▸ **To do**:
What is needed is an exact copy of the whole listing below, with no pictures.

Source material Start Marker

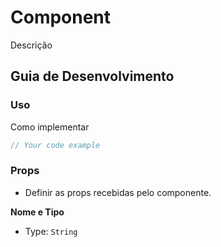 # Component 

Descrição

## Guia de Desenvolvimento

### Uso

Como implementar

```js
// Your code example
```
  
### Props

- Definir as props recebidas pelo componente.
 

**Nome e Tipo**
  
- Type: `String`
 
 
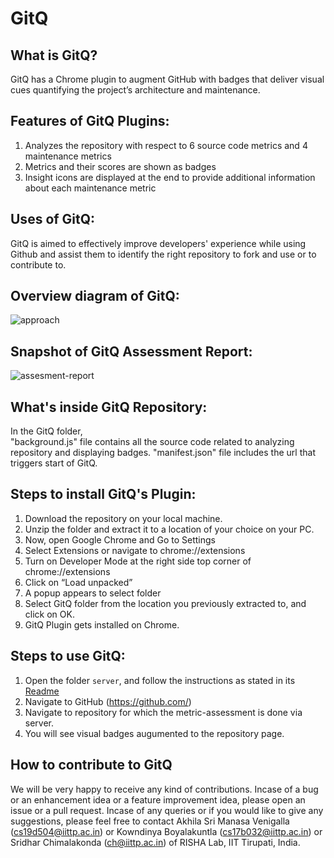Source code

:# GitQ

## What is GitQ?
GitQ has a Chrome plugin to augment GitHub with badges that deliver visual cues quantifying the
project’s architecture and maintenance.

## Features of GitQ Plugins:
1. Analyzes the repository with respect to 6 source code metrics and 4 maintenance metrics
2. Metrics and their scores are shown as badges
3. Insight icons are displayed at the end to provide additional information about each maintenance metric

## Uses of GitQ:
GitQ is aimed to effectively improve developers' experience while using Github and assist them to identify the right repository to fork and use or to contribute to.

## Overview diagram of GitQ:
<img alt="approach" src="https://kowndinya2000.github.io/buffer-2.github.io/GitQ-workflow.png">


## Snapshot of GitQ Assessment Report:
<img alt="assesment-report" src="https://kowndinya2000.github.io/gitq-resources.github.io/assessment-report-short.png">

## What's inside GitQ Repository:
In the GitQ folder,   
"background.js" file contains all the source code related to analyzing repository and displaying badges.
"manifest.json" file includes the url that triggers start of GitQ.

## Steps to install GitQ's Plugin:
1. Download the repository on your local machine.  
2. Unzip the folder and extract it to a location of your choice on your PC.  
3. Now, open Google Chrome and Go to Settings  
4. Select Extensions or navigate to chrome://extensions  
5. Turn on Developer Mode at the right side top corner of chrome://extensions  
6. Click on “Load unpacked”  
7. A popup appears to select folder  
8. Select GitQ folder from the location you previously extracted to, and click on OK.  
9. GitQ Plugin gets installed on Chrome.  

## Steps to use GitQ:
1. Open the folder ```server```, and follow the instructions as stated in its [Readme](https://github.com/gitq-for-github/plugin/blob/master/server/README.md)
2. Navigate to GitHub (https://github.com/)  
3. Navigate to repository for which the metric-assessment is done via server.   
4. You will see visual badges augumented to the repository page.  


## How to contribute to GitQ
We will be very happy to receive any kind of contributions. Incase of a bug or an enhancement idea or a feature improvement idea, please open an issue or a pull request. Incase of any queries or if you would like to give any suggestions, please feel free to contact Akhila Sri Manasa Venigalla (cs19d504@iittp.ac.in) or Kowndinya Boyalakuntla (cs17b032@iittp.ac.in) or Sridhar Chimalakonda (ch@iittp.ac.in) of RISHA Lab, IIT Tirupati, India.
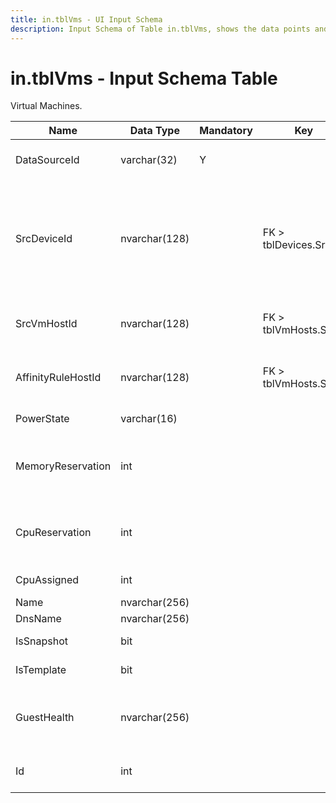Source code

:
 ```yaml
---
title: in.tblVms - UI Input Schema
description: Input Schema of Table in.tblVms, shows the data points and types included on this table.
---
```

# in.tblVms - Input Schema Table

Virtual Machines.​​​

| Name               | Data Type     | Mandatory | Key                   | Comment                                                                                                     |
|--------------------|---------------|-----------|-----------------------|-------------------------------------------------------------------------------------------------------------|
| DataSourceId       | varchar(32)   | Y         |                       | Unique ID of the source of this record.                                                                     |
| SrcDevi​​ceId        | nvarchar(128) |           | FK > tblDevices.SrcId | This virtual device in tblDevices. The Virtual field must be set on the corresponding device in tblDevices. |
| SrcVmHostId        | nvarchar(128) |           | FK > tblVmHosts.SrcId | Host this VM runs on at the time of data collection                                                         |
| AffinityRuleHostId | nvarchar(128) |           | FK > tblVmHosts.SrcId | Host this VM is pinned to by affinity rule, if any                                                          |
| PowerState         | varchar(16)   |           |                       | On, Off, or Suspended.                                                                                      |
| MemoryReservation  | int           |           |                       | Number of memory MB that are guaranteed available.                                                          |
| CpuReservation     | int           |           |                       | Number of CPU MHz that are guaranteed available.                                                            |
| CpuAssigned        | int           |           |                       | Number of virtual CPU's.                                                                                    |
| Name               | nvarchar(256) |           |                       |                                                                                                             |
| DnsName            | nvarchar(256) |           |                       |                                                                                                             |
| IsSnapshot         | bit           |           |                       | True if this is a VM snapshot.                                                                              |
| IsTemplate         | bit           |           |                       | True if this is a VM template.                                                                              |
| GuestHealth        | nvarchar(256) |           |                       | Possible values: OK, Warning, Critical, or Unknown.                                                         |
| Id                 | int           |           |                       | Generated during import. Leave empty.                                                                       |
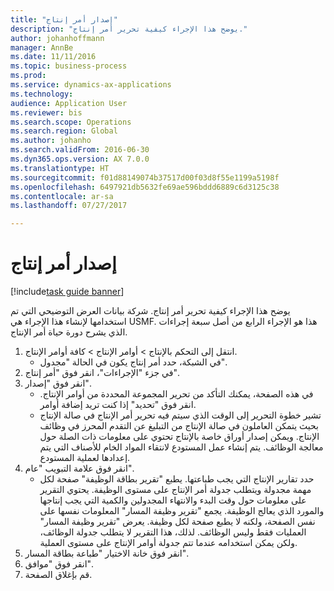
 ```yaml
--- 
title: "إصدار أمر إنتاج"
description: "يوضح هذا الإجراء كيفية تحرير أمر إنتاج."
author: johanhoffmann
manager: AnnBe
ms.date: 11/11/2016
ms.topic: business-process
ms.prod: 
ms.service: dynamics-ax-applications
ms.technology: 
audience: Application User
ms.reviewer: bis
ms.search.scope: Operations
ms.search.region: Global
ms.author: johanho
ms.search.validFrom: 2016-06-30
ms.dyn365.ops.version: AX 7.0.0
ms.translationtype: HT
ms.sourcegitcommit: f01d88149074b37517d00f03d8f55e1199a5198f
ms.openlocfilehash: 6497921db5632fe69ae596bddd6889c6d3125c38
ms.contentlocale: ar-sa
ms.lasthandoff: 07/27/2017

---
```

# <a name="release-a-production-order"></a>إصدار أمر إنتاج

[!include[task guide banner](../../includes/task-guide-banner.md)]

يوضح هذا الإجراء كيفية تحرير أمر إنتاج. شركة بيانات العرض التوضيحي التي تم استخدامها لإنشاء هذا الإجراء هي USMF. هذا هو الإجراء الرابع من أصل سبعة إجراءات الذي يشرح دورة حياة أمر الإنتاج.

1. انتقل إلى التحكم بالإنتاج‬ > أوامر الإنتاج > كافة أوامر الإنتاج.
    * في الشبكة، حدد أمر إنتاج يكون في الحالة "مجدول‬".  
2. في جزء "الإجراءات"، انقر فوق "أمر إنتاج".
3. انقر فوق "إصدار".
    * في هذه الصفحة، يمكنك التأكد من تحرير المجموعة المحددة من أوامر الإنتاج. انقر فوق "تحديد" إذا كنت تريد إضافة أوامر.  
    * تشير خطوة التحرير إلى الوقت الذي سيتم فيه تحرير أمر الإنتاج في صالة الإنتاج بحيث يتمكن العاملون في صالة الإنتاج من التبليغ عن التقدم المحرز في وظائف الإنتاج. ويمكن إصدار أوراق خاصة بالإنتاج تحتوي على معلومات ذات الصلة حول معالجة الوظائف. يتم إنشاء عمل المستودع لانتقاء المواد الخام للأصناف التي يتم إعدادها لعملية المستودع.  
4. انقر فوق علامة التبويب "عام".
    * حدد تقارير الإنتاج التي يجب طباعتها. يطبع "تقرير بطاقة الوظيفة‬" صفحة لكل مهمة مجدولة ويتطلب جدولة أمر الإنتاج على مستوى الوظيفة‬. يحتوي التقرير على معلومات حول وقت البدء والانتهاء المجدولين والكمية التي يجب إنتاجها والمورد الذي يعالج الوظيفة. يجمع "تقرير وظيفة المسار" المعلومات نفسها على نفس الصفحة، ولكنه لا يطبع صفحة لكل وظيفة. يعرض "تقرير وظيفة المسار" العمليات فقط وليس الوظائف. لذلك، هذا التقرير لا يتطلب جدولة الوظائف، ولكن يمكن استخدامه عندما تتم جدولة أوامر الإنتاج على مستوى العملية.  
5. انقر فوق خانة الاختيار "طباعة بطاقة المسار".
6. انقر فوق "موافق".
7. قم بإغلاق الصفحة.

Source material End Marker

▸ **Task solution**:
 # Component 

Descrição

## Guia de Desenvolvimento

### Uso

Como implementar

```js
// Your code example
```
  
### Props

- Definir as props recebidas pelo componente.
 

**Nome e Tipo**
  
- Type: `String`
 
 
Source code

:# GitQ

## What is GitQ?
GitQ has a Chrome plugin to augment GitHub with badges that deliver visual cues quantifying the
project’s architecture and maintenance.

## Features of GitQ Plugins:
1. Analyzes the repository with respect to 6 source code metrics and 4 maintenance metrics
2. Metrics and their scores are shown as badges
3. Insight icons are displayed at the end to provide additional information about each maintenance metric

## Uses of GitQ:
GitQ is aimed to effectively improve developers' experience while using Github and assist them to identify the right repository to fork and use or to contribute to.

## Overview diagram of GitQ:
<img alt="approach" src="https://kowndinya2000.github.io/buffer-2.github.io/GitQ-workflow.png">


## Snapshot of GitQ Assessment Report:
<img alt="assesment-report" src="https://kowndinya2000.github.io/gitq-resources.github.io/assessment-report-short.png">

## What's inside GitQ Repository:
In the GitQ folder,   
"background.js" file contains all the source code related to analyzing repository and displaying badges.
"manifest.json" file includes the url that triggers start of GitQ.

## Steps to install GitQ's Plugin:
1. Download the repository on your local machine.  
2. Unzip the folder and extract it to a location of your choice on your PC.  
3. Now, open Google Chrome and Go to Settings  
4. Select Extensions or navigate to chrome://extensions  
5. Turn on Developer Mode at the right side top corner of chrome://extensions  
6. Click on “Load unpacked”  
7. A popup appears to select folder  
8. Select GitQ folder from the location you previously extracted to, and click on OK.  
9. GitQ Plugin gets installed on Chrome.  

## Steps to use GitQ:
1. Open the folder ```server```, and follow the instructions as stated in its [Readme](https://github.com/gitq-for-github/plugin/blob/master/server/README.md)
2. Navigate to GitHub (https://github.com/)  
3. Navigate to repository for which the metric-assessment is done via server.   
4. You will see visual badges augumented to the repository page.  


## How to contribute to GitQ
We will be very happy to receive any kind of contributions. Incase of a bug or an enhancement idea or a feature improvement idea, please open an issue or a pull request. Incase of any queries or if you would like to give any suggestions, please feel free to contact Akhila Sri Manasa Venigalla (cs19d504@iittp.ac.in) or Kowndinya Boyalakuntla (cs17b032@iittp.ac.in) or Sridhar Chimalakonda (ch@iittp.ac.in) of RISHA Lab, IIT Tirupati, India.
Source code

:
 ```yaml
---
title: in.tblVms - UI Input Schema
description: Input Schema of Table in.tblVms, shows the data points and types included on this table.
---
```

# in.tblVms - Input Schema Table

Virtual Machines.​​​

| Name               | Data Type     | Mandatory | Key                   | Comment                                                                                                     |
|--------------------|---------------|-----------|-----------------------|-------------------------------------------------------------------------------------------------------------|
| DataSourceId       | varchar(32)   | Y         |                       | Unique ID of the source of this record.                                                                     |
| SrcDevi​​ceId        | nvarchar(128) |           | FK > tblDevices.SrcId | This virtual device in tblDevices. The Virtual field must be set on the corresponding device in tblDevices. |
| SrcVmHostId        | nvarchar(128) |           | FK > tblVmHosts.SrcId | Host this VM runs on at the time of data collection                                                         |
| AffinityRuleHostId | nvarchar(128) |           | FK > tblVmHosts.SrcId | Host this VM is pinned to by affinity rule, if any                                                          |
| PowerState         | varchar(16)   |           |                       | On, Off, or Suspended.                                                                                      |
| MemoryReservation  | int           |           |                       | Number of memory MB that are guaranteed available.                                                          |
| CpuReservation     | int           |           |                       | Number of CPU MHz that are guaranteed available.                                                            |
| CpuAssigned        | int           |           |                       | Number of virtual CPU's.                                                                                    |
| Name               | nvarchar(256) |           |                       |                                                                                                             |
| DnsName            | nvarchar(256) |           |                       |                                                                                                             |
| IsSnapshot         | bit           |           |                       | True if this is a VM snapshot.                                                                              |
| IsTemplate         | bit           |           |                       | True if this is a VM template.                                                                              |
| GuestHealth        | nvarchar(256) |           |                       | Possible values: OK, Warning, Critical, or Unknown.                                                         |
| Id                 | int           |           |                       | Generated during import. Leave empty.                                                                       |
 ```yaml
--- 
title: "إصدار أمر إنتاج"
description: "يوضح هذا الإجراء كيفية تحرير أمر إنتاج."
author: johanhoffmann
manager: AnnBe
ms.date: 11/11/2016
ms.topic: business-process
ms.prod: 
ms.service: dynamics-ax-applications
ms.technology: 
audience: Application User
ms.reviewer: bis
ms.search.scope: Operations
ms.search.region: Global
ms.author: johanho
ms.search.validFrom: 2016-06-30
ms.dyn365.ops.version: AX 7.0.0
ms.translationtype: HT
ms.sourcegitcommit: f01d88149074b37517d00f03d8f55e1199a5198f
ms.openlocfilehash: 6497921db5632fe69ae596bddd6889c6d3125c38
ms.contentlocale: ar-sa
ms.lasthandoff: 07/27/2017

---
```

# <a name="release-a-production-order"></a>إصدار أمر إنتاج

[!include[task guide banner](../../includes/task-guide-banner.md)]

يوضح هذا الإجراء كيفية تحرير أمر إنتاج. شركة بيانات العرض التوضيحي التي تم استخدامها لإنشاء هذا الإجراء هي USMF. هذا هو الإجراء الرابع من أصل سبعة إجراءات الذي يشرح دورة حياة أمر الإنتاج.

1. انتقل إلى التحكم بالإنتاج‬ > أوامر الإنتاج > كافة أوامر الإنتاج.
    * في الشبكة، حدد أمر إنتاج يكون في الحالة "مجدول‬".  
2. في جزء "الإجراءات"، انقر فوق "أمر إنتاج".
3. انقر فوق "إصدار".
    * في هذه الصفحة، يمكنك التأكد من تحرير المجموعة المحددة من أوامر الإنتاج. انقر فوق "تحديد" إذا كنت تريد إضافة أوامر.  
    * تشير خطوة التحرير إلى الوقت الذي سيتم فيه تحرير أمر الإنتاج في صالة الإنتاج بحيث يتمكن العاملون في صالة الإنتاج من التبليغ عن التقدم المحرز في وظائف الإنتاج. ويمكن إصدار أوراق خاصة بالإنتاج تحتوي على معلومات ذات الصلة حول معالجة الوظائف. يتم إنشاء عمل المستودع لانتقاء المواد الخام للأصناف التي يتم إعدادها لعملية المستودع.  
4. انقر فوق علامة التبويب "عام".
    * حدد تقارير الإنتاج التي يجب طباعتها. يطبع "تقرير بطاقة الوظيفة‬" صفحة لكل مهمة مجدولة ويتطلب جدولة أمر الإنتاج على مستوى الوظيفة‬. يحتوي التقرير على معلومات حول وقت البدء والانتهاء المجدولين والكمية التي يجب إنتاجها والمورد الذي يعالج الوظيفة. يجمع "تقرير وظيفة المسار" المعلومات نفسها على نفس الصفحة، ولكنه لا يطبع صفحة لكل وظيفة. يعرض "تقرير وظيفة المسار" العمليات فقط وليس الوظائف. لذلك، هذا التقرير لا يتطلب جدولة الوظائف، ولكن يمكن استخدامه عندما تتم جدولة أوامر الإنتاج على مستوى العملية.  
5. انقر فوق خانة الاختيار "طباعة بطاقة المسار".
6. انقر فوق "موافق".
7. قم بإغلاق الصفحة.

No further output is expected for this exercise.